Only lines that contain the word "urls" belong in the answer; copy them from the records below.

(Data records)
::::
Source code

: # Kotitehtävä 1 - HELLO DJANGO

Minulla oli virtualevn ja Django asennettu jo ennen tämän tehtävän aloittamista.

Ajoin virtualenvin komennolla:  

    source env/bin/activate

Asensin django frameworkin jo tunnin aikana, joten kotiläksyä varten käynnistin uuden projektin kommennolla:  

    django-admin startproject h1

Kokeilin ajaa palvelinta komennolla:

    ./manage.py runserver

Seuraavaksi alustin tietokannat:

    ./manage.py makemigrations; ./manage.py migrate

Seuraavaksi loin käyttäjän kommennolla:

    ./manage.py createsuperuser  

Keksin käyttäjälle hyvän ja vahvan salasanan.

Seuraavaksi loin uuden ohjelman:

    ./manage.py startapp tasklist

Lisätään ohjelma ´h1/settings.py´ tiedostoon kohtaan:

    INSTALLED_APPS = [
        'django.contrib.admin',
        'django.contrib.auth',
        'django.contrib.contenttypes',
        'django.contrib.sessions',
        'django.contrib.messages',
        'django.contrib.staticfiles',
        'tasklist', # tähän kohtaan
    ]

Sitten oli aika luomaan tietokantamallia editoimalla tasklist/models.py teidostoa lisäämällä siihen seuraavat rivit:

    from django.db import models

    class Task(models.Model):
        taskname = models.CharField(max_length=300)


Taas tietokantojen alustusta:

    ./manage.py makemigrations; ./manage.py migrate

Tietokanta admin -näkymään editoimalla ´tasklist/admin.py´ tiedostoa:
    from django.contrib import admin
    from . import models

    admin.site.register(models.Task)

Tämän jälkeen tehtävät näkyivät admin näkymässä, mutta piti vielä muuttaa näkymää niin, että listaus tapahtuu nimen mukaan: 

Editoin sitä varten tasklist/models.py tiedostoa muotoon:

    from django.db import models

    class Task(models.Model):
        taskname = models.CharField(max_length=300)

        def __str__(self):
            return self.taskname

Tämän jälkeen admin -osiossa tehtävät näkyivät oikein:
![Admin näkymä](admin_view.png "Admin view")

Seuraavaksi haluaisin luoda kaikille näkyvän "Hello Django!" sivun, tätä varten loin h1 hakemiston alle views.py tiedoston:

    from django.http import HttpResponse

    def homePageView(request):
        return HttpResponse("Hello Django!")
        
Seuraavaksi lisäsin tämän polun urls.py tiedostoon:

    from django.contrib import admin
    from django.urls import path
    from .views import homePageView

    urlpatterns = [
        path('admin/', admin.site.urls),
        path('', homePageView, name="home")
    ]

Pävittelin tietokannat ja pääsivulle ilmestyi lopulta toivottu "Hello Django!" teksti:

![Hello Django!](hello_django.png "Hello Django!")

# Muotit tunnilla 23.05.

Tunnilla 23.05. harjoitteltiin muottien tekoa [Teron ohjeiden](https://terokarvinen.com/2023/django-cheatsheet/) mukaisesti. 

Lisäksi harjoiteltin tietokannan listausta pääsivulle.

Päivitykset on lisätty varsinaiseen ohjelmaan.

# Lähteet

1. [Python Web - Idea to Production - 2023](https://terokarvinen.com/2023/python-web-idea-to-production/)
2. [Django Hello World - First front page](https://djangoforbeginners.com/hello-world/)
::::
OUTPUT FOR THIS TASK:
Seuraavaksi lisäsin tämän polun urls.py tiedostoon:
    from django.urls import path
        path('admin/', admin.site.urls),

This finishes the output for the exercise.